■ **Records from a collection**
━━━━━━━━━━━━━━━━━━━━━━━━━━━━━━

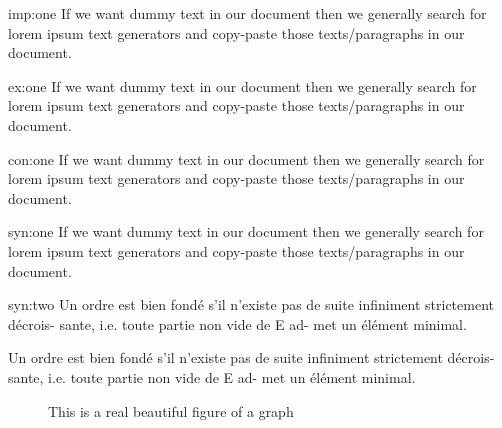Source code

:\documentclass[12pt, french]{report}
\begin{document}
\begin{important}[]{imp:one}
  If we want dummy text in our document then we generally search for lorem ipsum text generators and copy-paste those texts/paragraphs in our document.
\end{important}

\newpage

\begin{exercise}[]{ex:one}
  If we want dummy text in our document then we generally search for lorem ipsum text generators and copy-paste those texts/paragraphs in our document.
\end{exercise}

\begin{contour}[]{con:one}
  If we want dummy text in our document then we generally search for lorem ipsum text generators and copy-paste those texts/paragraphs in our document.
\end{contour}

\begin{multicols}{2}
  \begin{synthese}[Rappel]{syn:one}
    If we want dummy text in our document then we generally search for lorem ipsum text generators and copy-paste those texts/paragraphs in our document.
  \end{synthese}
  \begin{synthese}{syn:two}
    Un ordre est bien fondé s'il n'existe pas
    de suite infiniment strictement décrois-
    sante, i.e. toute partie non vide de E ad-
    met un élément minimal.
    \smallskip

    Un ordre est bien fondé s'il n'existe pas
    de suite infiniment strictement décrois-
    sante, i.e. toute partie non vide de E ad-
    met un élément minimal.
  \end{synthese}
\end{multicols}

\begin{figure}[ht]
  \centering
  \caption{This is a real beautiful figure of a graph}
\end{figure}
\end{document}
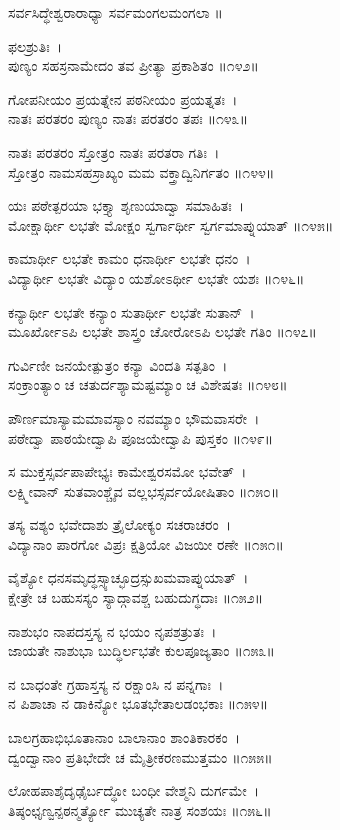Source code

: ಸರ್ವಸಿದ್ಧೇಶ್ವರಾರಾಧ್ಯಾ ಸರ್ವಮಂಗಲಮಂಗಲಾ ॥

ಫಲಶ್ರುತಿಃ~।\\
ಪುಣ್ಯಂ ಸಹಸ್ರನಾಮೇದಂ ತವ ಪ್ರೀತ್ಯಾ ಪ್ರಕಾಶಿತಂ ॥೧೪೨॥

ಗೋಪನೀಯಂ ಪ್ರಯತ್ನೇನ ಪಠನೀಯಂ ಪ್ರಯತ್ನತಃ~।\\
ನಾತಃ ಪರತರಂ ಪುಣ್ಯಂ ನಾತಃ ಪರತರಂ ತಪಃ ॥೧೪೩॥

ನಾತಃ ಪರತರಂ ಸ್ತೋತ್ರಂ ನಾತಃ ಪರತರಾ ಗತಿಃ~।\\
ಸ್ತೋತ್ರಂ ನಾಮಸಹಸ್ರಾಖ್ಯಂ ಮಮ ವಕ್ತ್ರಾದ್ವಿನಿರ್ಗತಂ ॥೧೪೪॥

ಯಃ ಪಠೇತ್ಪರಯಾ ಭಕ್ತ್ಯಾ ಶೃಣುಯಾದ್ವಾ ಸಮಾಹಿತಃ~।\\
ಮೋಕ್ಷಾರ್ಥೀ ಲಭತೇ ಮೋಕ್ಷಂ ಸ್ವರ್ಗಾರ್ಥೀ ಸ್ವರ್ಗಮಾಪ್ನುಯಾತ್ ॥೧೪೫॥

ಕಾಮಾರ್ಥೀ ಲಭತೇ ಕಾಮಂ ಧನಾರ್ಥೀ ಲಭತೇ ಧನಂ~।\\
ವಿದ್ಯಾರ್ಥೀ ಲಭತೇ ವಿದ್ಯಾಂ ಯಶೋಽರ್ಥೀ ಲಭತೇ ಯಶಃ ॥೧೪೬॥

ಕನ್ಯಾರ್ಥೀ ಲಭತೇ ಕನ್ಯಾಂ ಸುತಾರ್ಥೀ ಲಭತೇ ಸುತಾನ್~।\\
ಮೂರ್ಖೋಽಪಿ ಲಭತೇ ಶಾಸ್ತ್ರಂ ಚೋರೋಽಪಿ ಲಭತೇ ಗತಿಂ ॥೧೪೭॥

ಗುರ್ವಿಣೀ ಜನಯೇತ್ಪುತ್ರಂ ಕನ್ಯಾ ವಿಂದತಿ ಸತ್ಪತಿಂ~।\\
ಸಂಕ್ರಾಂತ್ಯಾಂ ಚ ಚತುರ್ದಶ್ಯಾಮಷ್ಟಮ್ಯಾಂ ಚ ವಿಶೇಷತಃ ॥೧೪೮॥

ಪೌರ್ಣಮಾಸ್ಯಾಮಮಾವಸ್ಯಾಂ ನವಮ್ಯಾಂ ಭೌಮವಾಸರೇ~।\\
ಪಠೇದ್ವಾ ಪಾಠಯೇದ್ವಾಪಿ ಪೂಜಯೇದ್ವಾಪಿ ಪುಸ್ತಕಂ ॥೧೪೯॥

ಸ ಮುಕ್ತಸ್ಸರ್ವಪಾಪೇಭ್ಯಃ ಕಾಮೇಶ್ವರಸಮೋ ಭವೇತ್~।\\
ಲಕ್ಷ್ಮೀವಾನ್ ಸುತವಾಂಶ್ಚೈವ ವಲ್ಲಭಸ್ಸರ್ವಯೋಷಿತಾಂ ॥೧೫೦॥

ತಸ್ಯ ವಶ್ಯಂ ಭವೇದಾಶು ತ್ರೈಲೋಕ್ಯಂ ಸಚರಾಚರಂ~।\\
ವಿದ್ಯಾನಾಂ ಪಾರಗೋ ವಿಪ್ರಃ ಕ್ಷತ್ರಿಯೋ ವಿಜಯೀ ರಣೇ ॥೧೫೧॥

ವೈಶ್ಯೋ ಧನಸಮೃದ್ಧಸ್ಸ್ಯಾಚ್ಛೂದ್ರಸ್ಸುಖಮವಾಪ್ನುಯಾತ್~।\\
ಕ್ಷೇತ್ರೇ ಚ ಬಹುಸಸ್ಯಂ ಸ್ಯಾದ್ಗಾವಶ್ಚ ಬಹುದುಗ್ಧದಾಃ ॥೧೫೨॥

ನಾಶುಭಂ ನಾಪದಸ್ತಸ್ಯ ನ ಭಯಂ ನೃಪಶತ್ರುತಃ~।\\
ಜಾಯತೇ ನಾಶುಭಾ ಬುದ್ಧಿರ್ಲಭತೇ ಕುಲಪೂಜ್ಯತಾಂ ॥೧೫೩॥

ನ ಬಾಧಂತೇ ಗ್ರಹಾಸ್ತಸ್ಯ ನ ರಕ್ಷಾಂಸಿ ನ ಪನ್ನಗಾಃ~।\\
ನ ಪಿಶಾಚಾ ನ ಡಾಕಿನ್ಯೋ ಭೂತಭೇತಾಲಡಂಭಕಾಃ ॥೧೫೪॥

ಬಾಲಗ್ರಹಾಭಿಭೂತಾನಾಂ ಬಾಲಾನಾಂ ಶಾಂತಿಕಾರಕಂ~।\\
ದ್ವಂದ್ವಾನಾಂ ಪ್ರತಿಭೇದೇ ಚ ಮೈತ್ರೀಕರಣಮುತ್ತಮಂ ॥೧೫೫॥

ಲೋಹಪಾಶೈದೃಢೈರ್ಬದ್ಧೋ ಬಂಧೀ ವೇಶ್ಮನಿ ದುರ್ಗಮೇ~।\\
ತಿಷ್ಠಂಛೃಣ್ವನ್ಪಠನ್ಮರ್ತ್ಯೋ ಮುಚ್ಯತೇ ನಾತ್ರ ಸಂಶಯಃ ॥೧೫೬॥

━━━━━━━━━━━━━━━━━━━━━━━━━━━━━━

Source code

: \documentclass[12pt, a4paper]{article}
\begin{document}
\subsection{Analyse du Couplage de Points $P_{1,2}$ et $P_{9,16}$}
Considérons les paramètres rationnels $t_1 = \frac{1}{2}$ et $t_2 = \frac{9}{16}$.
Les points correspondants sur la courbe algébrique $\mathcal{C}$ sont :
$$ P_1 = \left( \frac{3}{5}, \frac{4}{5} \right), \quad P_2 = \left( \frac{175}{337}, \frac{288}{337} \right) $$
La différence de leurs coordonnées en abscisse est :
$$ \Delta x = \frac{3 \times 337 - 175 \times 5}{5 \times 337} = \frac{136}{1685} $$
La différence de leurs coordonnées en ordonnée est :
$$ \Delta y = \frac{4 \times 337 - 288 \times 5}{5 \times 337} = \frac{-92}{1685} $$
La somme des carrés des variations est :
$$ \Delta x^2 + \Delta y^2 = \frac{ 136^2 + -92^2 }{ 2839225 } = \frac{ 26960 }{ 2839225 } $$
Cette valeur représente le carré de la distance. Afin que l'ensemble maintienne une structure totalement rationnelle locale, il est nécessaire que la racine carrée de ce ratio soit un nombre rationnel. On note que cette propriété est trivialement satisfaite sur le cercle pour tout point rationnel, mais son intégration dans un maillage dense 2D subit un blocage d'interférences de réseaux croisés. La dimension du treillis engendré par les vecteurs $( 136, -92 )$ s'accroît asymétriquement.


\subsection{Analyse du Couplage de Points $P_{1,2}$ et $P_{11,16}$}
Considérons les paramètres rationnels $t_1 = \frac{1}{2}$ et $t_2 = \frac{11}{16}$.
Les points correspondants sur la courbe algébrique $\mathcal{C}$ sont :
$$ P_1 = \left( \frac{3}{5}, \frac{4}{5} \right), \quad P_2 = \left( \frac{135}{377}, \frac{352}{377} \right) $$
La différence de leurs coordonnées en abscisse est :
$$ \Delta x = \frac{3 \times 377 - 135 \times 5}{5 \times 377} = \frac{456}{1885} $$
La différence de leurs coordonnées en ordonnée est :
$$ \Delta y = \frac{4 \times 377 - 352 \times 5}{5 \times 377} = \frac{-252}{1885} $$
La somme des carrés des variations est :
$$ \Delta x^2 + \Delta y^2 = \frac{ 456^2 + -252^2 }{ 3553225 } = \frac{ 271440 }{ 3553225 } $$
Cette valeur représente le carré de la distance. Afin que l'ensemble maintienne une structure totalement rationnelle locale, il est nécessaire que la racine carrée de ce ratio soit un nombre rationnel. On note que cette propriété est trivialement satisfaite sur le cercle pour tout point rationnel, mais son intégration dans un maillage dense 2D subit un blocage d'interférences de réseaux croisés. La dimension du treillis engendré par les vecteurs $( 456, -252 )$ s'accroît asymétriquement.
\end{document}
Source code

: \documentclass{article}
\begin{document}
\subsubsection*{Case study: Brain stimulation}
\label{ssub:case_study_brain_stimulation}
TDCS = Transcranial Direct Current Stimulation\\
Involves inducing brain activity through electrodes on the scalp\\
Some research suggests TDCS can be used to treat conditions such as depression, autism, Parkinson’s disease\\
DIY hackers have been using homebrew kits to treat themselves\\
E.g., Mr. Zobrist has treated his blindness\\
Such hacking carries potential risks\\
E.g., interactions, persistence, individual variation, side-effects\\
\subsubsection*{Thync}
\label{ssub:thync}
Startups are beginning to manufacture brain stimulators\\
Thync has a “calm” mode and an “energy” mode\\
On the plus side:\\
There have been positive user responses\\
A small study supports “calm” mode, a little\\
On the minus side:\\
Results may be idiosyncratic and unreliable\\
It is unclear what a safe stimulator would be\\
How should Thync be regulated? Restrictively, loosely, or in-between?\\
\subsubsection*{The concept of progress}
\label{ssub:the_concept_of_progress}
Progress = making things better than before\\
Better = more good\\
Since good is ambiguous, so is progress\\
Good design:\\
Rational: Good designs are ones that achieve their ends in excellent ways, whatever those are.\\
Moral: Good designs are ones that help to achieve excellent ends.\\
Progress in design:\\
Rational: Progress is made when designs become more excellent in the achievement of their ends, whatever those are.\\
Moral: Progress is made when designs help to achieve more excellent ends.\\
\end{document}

━━━━━━━━━━━━━━━━━━━━━━━━━━━━━━

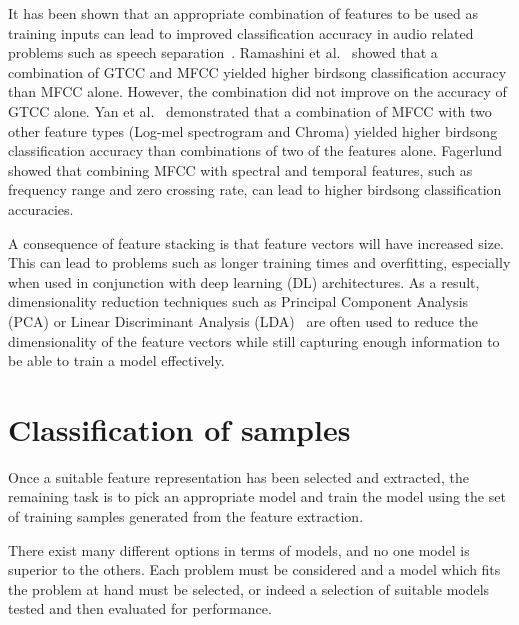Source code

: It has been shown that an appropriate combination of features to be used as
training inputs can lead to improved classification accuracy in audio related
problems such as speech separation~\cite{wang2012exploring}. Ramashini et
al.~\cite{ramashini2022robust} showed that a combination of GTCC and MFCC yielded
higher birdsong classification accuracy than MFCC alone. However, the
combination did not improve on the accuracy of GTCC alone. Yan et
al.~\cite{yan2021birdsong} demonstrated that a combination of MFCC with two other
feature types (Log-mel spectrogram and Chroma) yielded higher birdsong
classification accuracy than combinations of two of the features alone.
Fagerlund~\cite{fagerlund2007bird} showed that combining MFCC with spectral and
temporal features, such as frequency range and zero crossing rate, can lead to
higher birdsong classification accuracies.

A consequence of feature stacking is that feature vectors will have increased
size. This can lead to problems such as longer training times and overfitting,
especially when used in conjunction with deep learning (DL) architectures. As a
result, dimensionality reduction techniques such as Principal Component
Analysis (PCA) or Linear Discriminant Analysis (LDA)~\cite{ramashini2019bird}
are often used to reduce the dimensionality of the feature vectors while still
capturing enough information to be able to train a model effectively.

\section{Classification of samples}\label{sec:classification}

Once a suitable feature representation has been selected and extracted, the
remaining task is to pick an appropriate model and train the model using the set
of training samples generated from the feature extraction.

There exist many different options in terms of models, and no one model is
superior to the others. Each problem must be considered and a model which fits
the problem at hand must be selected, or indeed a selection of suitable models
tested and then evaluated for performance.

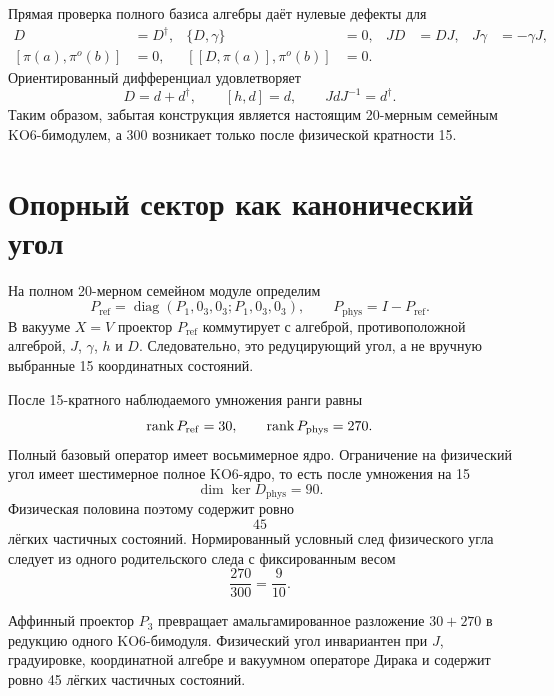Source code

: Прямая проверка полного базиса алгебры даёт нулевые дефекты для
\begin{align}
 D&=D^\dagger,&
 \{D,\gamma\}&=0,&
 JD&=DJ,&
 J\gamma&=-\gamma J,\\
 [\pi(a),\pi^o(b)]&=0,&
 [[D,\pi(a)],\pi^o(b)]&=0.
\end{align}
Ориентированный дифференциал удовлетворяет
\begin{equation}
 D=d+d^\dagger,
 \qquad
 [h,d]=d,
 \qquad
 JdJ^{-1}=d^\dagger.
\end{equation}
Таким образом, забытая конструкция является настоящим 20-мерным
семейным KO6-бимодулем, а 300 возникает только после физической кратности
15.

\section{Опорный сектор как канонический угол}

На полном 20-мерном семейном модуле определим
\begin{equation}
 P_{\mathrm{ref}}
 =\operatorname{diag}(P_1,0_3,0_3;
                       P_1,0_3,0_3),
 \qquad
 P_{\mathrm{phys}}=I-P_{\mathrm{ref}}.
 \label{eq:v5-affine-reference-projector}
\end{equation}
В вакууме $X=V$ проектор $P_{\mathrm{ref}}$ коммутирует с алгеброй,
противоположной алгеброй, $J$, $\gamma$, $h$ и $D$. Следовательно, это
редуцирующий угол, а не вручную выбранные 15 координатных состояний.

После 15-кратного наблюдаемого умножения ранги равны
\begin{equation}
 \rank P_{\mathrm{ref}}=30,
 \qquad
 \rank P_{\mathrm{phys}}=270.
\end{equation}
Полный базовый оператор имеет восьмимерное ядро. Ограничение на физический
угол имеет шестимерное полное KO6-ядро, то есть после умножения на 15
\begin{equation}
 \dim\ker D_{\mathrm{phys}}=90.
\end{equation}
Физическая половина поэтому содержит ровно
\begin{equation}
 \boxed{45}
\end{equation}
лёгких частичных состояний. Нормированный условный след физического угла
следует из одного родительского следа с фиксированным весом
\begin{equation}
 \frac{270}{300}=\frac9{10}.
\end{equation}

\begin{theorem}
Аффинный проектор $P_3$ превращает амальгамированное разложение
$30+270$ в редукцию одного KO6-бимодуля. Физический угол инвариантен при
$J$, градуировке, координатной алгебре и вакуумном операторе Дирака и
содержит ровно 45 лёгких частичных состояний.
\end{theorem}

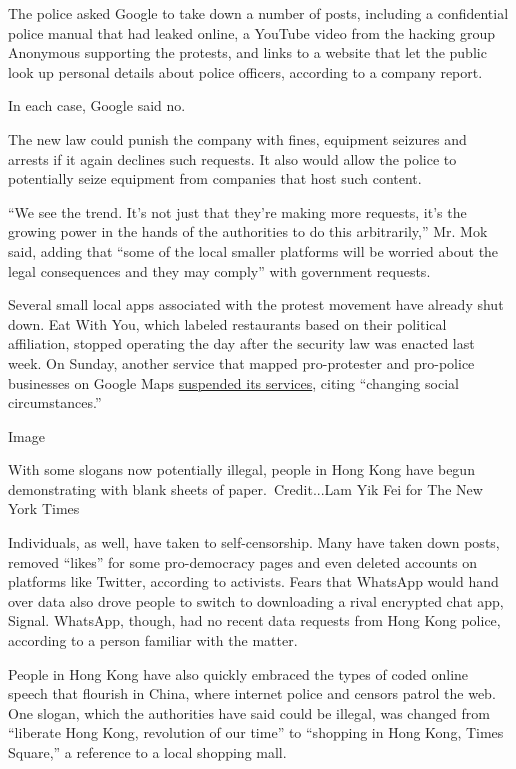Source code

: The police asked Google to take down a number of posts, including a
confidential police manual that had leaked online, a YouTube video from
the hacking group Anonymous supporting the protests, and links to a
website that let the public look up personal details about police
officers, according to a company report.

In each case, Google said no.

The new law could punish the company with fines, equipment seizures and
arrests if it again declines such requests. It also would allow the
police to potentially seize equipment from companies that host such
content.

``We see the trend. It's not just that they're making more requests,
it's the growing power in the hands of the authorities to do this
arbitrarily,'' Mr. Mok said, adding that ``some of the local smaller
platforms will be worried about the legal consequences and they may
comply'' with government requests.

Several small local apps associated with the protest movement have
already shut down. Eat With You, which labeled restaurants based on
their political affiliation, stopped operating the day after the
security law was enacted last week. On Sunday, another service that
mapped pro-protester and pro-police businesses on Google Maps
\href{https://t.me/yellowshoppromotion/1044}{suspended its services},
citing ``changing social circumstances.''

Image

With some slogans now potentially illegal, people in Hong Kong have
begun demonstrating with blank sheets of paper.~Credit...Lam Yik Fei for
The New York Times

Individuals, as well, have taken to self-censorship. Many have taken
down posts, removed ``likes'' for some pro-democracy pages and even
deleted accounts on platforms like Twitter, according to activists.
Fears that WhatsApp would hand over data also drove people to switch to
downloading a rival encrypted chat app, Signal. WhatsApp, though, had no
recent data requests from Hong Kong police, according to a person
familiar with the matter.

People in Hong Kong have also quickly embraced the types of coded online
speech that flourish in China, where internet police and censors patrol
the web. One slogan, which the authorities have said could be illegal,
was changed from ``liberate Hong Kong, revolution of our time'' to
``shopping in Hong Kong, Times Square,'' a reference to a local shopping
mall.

━━━━━━━━━━━━━━━━━━━━━━━━━━━━━━

■ **Task goal**
Repeat word for word the lines above that run from the line containing "ಗುರ್ವಿಣೀ ಜನಯೇತ್ಪುತ್ರಂ ಕನ್ಯಾ" through the line containing "ತಸ್ಯ ವಶ್ಯಂ ಭವೇದಾಶು ತ್ರೈಲೋಕ್ಯಂ ಸಚರಾಚರಂ~।\\", both ends included, and nothing else.

■ **Result**
ಗುರ್ವಿಣೀ ಜನಯೇತ್ಪುತ್ರಂ ಕನ್ಯಾ ವಿಂದತಿ ಸತ್ಪತಿಂ~।\\
ಸಂಕ್ರಾಂತ್ಯಾಂ ಚ ಚತುರ್ದಶ್ಯಾಮಷ್ಟಮ್ಯಾಂ ಚ ವಿಶೇಷತಃ ॥೧೪೮॥

ಪೌರ್ಣಮಾಸ್ಯಾಮಮಾವಸ್ಯಾಂ ನವಮ್ಯಾಂ ಭೌಮವಾಸರೇ~।\\
ಪಠೇದ್ವಾ ಪಾಠಯೇದ್ವಾಪಿ ಪೂಜಯೇದ್ವಾಪಿ ಪುಸ್ತಕಂ ॥೧೪೯॥

ಸ ಮುಕ್ತಸ್ಸರ್ವಪಾಪೇಭ್ಯಃ ಕಾಮೇಶ್ವರಸಮೋ ಭವೇತ್~।\\
ಲಕ್ಷ್ಮೀವಾನ್ ಸುತವಾಂಶ್ಚೈವ ವಲ್ಲಭಸ್ಸರ್ವಯೋಷಿತಾಂ ॥೧೫೦॥

ತಸ್ಯ ವಶ್ಯಂ ಭವೇದಾಶು ತ್ರೈಲೋಕ್ಯಂ ಸಚರಾಚರಂ~।\\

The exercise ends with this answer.